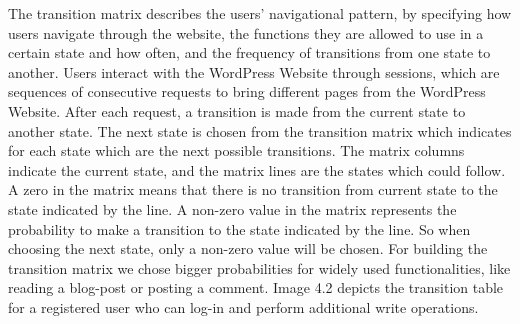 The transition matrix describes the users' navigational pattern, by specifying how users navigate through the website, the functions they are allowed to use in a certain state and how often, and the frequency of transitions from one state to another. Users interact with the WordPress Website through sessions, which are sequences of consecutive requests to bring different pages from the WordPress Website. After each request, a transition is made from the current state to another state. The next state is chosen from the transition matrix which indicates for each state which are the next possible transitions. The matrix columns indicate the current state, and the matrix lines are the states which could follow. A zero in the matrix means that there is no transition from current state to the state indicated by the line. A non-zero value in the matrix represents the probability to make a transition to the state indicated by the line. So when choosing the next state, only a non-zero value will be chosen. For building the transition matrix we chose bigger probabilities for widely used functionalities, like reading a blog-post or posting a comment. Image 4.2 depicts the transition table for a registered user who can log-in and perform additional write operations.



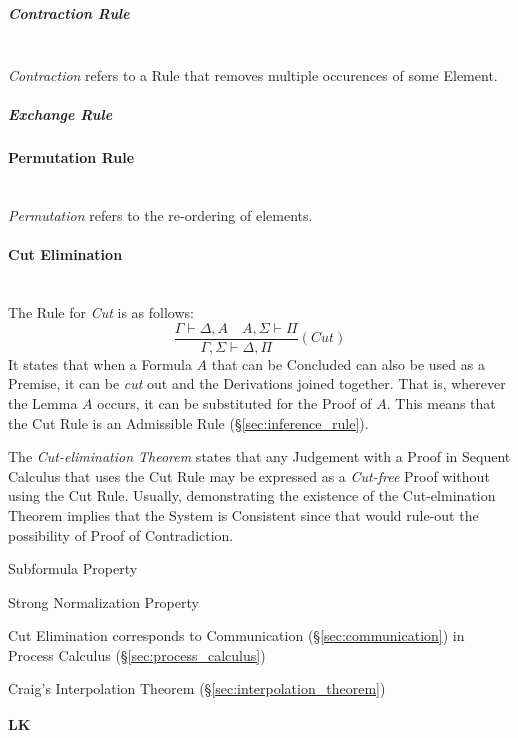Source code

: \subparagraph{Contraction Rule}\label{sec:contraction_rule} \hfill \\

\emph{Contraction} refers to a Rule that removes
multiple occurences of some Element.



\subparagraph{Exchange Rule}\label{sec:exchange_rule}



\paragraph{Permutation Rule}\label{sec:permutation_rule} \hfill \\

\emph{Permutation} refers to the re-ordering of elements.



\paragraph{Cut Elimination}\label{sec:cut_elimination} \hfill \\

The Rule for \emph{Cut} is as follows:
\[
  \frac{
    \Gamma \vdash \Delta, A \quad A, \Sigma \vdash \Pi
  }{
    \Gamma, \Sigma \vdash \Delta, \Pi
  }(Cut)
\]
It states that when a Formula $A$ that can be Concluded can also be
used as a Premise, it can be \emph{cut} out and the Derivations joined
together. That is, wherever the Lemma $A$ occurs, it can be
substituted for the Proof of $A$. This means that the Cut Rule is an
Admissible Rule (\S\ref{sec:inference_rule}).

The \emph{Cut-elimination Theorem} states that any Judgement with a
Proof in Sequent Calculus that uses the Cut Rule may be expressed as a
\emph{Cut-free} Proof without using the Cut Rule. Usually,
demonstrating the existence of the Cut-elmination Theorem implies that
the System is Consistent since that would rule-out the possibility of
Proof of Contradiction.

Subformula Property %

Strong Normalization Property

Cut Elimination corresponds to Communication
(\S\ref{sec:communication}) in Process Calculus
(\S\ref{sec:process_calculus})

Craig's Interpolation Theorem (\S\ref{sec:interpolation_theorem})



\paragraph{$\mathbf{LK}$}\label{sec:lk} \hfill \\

_ _ _ _ _ _ _

### REQUIRED ACTION
Every line from the one containing "demonstrating the existence" through the final line of the data above is to be restated word for word, and nothing more.

### EXPECTED ANSWER
demonstrating the existence of the Cut-elmination Theorem implies that
the System is Consistent since that would rule-out the possibility of
Proof of Contradiction.

Subformula Property %

Strong Normalization Property

Cut Elimination corresponds to Communication
(\S\ref{sec:communication}) in Process Calculus
(\S\ref{sec:process_calculus})

Craig's Interpolation Theorem (\S\ref{sec:interpolation_theorem})



\paragraph{$\mathbf{LK}$}\label{sec:lk} \hfill \\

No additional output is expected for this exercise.